— Brief —
Beginning at the top of the material, repeat each line exactly, and stop once the line with "一个人当他站在敌人的立场上，" has been written.

□ □ □ □

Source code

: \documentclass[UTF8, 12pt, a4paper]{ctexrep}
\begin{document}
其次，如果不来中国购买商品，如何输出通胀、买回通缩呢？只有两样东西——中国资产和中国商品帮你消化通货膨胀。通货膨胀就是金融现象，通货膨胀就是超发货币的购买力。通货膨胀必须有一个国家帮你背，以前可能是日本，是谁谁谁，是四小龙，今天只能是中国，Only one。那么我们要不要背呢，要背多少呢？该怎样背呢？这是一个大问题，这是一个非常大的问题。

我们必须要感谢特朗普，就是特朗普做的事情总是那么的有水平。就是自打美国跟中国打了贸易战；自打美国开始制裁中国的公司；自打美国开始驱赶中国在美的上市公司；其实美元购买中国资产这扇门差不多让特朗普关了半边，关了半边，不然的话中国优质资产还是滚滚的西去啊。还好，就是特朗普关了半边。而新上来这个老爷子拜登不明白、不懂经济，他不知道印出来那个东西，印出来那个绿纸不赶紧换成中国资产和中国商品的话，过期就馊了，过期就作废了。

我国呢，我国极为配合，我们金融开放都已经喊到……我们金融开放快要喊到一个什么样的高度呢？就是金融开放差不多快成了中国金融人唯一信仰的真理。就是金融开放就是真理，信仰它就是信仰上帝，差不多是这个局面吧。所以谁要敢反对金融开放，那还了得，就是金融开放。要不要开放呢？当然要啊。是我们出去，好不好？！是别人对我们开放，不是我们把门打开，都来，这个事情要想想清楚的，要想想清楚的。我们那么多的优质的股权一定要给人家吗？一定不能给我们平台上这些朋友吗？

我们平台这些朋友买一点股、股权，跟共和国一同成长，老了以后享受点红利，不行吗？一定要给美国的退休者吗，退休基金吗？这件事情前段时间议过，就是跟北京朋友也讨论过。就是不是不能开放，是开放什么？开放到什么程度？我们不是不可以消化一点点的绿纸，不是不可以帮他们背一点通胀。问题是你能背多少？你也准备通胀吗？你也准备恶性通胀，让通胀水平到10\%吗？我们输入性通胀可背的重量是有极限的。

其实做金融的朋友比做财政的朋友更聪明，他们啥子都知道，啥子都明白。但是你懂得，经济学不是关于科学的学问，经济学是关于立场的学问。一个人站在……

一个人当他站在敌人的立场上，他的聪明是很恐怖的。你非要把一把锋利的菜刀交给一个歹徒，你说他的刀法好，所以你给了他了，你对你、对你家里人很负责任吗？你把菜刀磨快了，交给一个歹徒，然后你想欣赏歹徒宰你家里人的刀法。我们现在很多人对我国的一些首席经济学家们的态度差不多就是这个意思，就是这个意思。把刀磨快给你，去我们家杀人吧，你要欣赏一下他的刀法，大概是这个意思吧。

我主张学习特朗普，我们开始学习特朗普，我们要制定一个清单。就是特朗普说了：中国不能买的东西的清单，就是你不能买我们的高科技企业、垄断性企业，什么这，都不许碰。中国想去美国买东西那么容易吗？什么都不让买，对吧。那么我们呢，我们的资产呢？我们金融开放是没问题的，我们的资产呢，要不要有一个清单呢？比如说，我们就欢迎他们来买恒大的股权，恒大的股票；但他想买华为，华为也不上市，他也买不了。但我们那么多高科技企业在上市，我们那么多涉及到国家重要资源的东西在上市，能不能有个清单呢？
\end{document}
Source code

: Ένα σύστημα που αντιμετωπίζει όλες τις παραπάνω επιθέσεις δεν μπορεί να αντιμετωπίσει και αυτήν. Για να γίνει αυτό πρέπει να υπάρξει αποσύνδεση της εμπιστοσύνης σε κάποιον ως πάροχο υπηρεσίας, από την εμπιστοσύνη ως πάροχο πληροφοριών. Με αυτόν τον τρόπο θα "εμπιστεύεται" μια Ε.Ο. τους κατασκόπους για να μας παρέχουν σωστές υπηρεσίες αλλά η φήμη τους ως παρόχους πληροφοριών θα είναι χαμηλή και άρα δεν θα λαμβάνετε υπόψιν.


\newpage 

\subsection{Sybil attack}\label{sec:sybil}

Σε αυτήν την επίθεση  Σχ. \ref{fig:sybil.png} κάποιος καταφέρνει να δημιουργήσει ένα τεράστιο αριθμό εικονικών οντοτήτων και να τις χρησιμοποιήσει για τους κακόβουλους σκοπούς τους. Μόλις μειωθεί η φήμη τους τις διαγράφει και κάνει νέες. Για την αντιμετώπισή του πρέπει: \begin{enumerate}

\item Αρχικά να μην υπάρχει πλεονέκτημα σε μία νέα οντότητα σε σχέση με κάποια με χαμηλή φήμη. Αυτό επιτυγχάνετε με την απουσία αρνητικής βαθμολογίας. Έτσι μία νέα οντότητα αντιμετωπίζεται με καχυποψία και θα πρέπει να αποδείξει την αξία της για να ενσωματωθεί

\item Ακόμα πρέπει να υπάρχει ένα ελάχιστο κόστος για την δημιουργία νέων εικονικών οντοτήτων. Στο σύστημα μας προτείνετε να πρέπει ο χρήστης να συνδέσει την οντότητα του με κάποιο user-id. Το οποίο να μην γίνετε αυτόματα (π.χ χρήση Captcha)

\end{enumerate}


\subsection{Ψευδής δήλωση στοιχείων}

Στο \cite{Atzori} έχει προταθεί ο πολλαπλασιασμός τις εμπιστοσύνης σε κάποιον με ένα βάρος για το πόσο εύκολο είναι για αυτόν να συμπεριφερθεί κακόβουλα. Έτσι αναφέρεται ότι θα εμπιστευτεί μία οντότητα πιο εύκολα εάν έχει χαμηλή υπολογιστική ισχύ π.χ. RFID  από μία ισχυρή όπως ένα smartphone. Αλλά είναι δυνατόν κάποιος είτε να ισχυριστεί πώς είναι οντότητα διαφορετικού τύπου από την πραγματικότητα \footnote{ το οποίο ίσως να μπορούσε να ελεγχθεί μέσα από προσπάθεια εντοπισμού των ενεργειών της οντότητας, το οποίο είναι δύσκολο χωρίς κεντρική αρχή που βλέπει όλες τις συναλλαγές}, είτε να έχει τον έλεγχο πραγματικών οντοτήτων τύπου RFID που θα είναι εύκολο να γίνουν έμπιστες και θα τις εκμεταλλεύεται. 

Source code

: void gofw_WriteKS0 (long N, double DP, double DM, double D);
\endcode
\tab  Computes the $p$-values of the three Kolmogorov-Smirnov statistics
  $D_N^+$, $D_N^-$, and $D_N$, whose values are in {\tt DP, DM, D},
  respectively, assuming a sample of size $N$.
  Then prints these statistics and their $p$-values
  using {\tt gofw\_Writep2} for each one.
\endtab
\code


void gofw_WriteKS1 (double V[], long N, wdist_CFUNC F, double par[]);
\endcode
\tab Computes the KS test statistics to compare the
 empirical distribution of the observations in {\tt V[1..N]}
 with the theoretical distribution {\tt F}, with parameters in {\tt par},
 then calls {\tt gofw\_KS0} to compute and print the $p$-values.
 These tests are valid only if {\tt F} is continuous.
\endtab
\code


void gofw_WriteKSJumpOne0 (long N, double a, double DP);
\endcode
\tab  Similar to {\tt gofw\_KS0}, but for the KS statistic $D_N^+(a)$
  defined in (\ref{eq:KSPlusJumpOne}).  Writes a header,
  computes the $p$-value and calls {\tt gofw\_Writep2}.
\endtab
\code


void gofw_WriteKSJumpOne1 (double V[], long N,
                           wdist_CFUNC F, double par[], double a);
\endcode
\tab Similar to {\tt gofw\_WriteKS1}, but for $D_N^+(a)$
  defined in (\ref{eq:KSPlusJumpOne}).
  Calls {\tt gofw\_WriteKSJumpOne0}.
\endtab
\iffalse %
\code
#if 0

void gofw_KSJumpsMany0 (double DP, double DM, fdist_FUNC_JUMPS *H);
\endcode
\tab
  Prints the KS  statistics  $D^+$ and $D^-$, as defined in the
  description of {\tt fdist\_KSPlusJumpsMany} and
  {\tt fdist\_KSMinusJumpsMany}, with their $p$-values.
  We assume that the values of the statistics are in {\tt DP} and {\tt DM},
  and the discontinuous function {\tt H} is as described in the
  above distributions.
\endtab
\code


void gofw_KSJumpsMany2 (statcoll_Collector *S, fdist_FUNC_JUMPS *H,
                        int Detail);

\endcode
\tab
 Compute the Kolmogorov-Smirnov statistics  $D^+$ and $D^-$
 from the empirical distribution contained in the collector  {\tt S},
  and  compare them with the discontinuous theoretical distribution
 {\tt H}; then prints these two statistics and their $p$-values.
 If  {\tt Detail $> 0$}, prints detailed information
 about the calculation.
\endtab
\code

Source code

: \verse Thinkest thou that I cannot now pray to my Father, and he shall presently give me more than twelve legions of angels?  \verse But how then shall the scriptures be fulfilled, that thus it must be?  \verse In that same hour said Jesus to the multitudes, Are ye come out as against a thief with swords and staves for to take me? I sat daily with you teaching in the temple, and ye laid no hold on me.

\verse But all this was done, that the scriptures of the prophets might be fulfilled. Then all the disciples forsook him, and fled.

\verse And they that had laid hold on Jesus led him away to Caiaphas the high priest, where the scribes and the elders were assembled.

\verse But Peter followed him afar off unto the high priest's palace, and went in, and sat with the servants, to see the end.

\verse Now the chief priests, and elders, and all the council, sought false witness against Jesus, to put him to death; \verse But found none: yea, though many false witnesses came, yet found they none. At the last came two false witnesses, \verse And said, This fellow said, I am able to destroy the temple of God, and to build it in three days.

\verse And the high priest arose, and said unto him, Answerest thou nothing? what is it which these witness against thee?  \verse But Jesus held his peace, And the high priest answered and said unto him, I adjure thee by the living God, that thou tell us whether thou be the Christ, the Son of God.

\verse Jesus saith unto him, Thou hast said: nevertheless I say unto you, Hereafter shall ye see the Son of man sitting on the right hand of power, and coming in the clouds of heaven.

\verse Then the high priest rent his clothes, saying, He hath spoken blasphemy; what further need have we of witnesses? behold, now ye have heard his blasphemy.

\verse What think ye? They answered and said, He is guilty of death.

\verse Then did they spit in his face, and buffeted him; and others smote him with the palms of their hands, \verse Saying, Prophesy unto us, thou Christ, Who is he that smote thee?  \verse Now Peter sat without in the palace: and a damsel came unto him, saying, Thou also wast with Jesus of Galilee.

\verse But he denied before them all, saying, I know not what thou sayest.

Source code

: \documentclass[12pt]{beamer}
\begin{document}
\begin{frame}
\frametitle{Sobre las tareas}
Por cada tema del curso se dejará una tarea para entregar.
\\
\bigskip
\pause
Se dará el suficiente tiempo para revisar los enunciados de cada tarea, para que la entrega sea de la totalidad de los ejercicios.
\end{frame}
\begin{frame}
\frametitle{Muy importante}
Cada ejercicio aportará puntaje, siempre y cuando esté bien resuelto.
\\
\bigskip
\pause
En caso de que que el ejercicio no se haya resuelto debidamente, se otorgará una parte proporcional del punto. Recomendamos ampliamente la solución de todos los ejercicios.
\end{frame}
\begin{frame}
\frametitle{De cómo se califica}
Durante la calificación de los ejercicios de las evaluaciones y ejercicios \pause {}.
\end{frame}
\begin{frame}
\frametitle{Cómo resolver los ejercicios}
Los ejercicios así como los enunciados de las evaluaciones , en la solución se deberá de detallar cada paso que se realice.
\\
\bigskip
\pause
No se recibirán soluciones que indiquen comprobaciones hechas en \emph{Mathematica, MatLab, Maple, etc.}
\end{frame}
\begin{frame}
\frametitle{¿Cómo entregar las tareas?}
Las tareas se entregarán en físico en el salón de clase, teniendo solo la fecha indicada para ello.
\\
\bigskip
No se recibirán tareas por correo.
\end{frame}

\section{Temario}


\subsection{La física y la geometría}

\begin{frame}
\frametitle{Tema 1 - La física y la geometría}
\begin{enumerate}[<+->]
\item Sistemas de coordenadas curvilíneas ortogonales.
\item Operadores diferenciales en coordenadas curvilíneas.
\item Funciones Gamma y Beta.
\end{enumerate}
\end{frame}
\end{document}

□ □ □ □

— Exercise answer —
Source code

: \documentclass[UTF8, 12pt, a4paper]{ctexrep}
\begin{document}
其次，如果不来中国购买商品，如何输出通胀、买回通缩呢？只有两样东西——中国资产和中国商品帮你消化通货膨胀。通货膨胀就是金融现象，通货膨胀就是超发货币的购买力。通货膨胀必须有一个国家帮你背，以前可能是日本，是谁谁谁，是四小龙，今天只能是中国，Only one。那么我们要不要背呢，要背多少呢？该怎样背呢？这是一个大问题，这是一个非常大的问题。

我们必须要感谢特朗普，就是特朗普做的事情总是那么的有水平。就是自打美国跟中国打了贸易战；自打美国开始制裁中国的公司；自打美国开始驱赶中国在美的上市公司；其实美元购买中国资产这扇门差不多让特朗普关了半边，关了半边，不然的话中国优质资产还是滚滚的西去啊。还好，就是特朗普关了半边。而新上来这个老爷子拜登不明白、不懂经济，他不知道印出来那个东西，印出来那个绿纸不赶紧换成中国资产和中国商品的话，过期就馊了，过期就作废了。

我国呢，我国极为配合，我们金融开放都已经喊到……我们金融开放快要喊到一个什么样的高度呢？就是金融开放差不多快成了中国金融人唯一信仰的真理。就是金融开放就是真理，信仰它就是信仰上帝，差不多是这个局面吧。所以谁要敢反对金融开放，那还了得，就是金融开放。要不要开放呢？当然要啊。是我们出去，好不好？！是别人对我们开放，不是我们把门打开，都来，这个事情要想想清楚的，要想想清楚的。我们那么多的优质的股权一定要给人家吗？一定不能给我们平台上这些朋友吗？

我们平台这些朋友买一点股、股权，跟共和国一同成长，老了以后享受点红利，不行吗？一定要给美国的退休者吗，退休基金吗？这件事情前段时间议过，就是跟北京朋友也讨论过。就是不是不能开放，是开放什么？开放到什么程度？我们不是不可以消化一点点的绿纸，不是不可以帮他们背一点通胀。问题是你能背多少？你也准备通胀吗？你也准备恶性通胀，让通胀水平到10\%吗？我们输入性通胀可背的重量是有极限的。

其实做金融的朋友比做财政的朋友更聪明，他们啥子都知道，啥子都明白。但是你懂得，经济学不是关于科学的学问，经济学是关于立场的学问。一个人站在……

一个人当他站在敌人的立场上，他的聪明是很恐怖的。你非要把一把锋利的菜刀交给一个歹徒，你说他的刀法好，所以你给了他了，你对你、对你家里人很负责任吗？你把菜刀磨快了，交给一个歹徒，然后你想欣赏歹徒宰你家里人的刀法。我们现在很多人对我国的一些首席经济学家们的态度差不多就是这个意思，就是这个意思。把刀磨快给你，去我们家杀人吧，你要欣赏一下他的刀法，大概是这个意思吧。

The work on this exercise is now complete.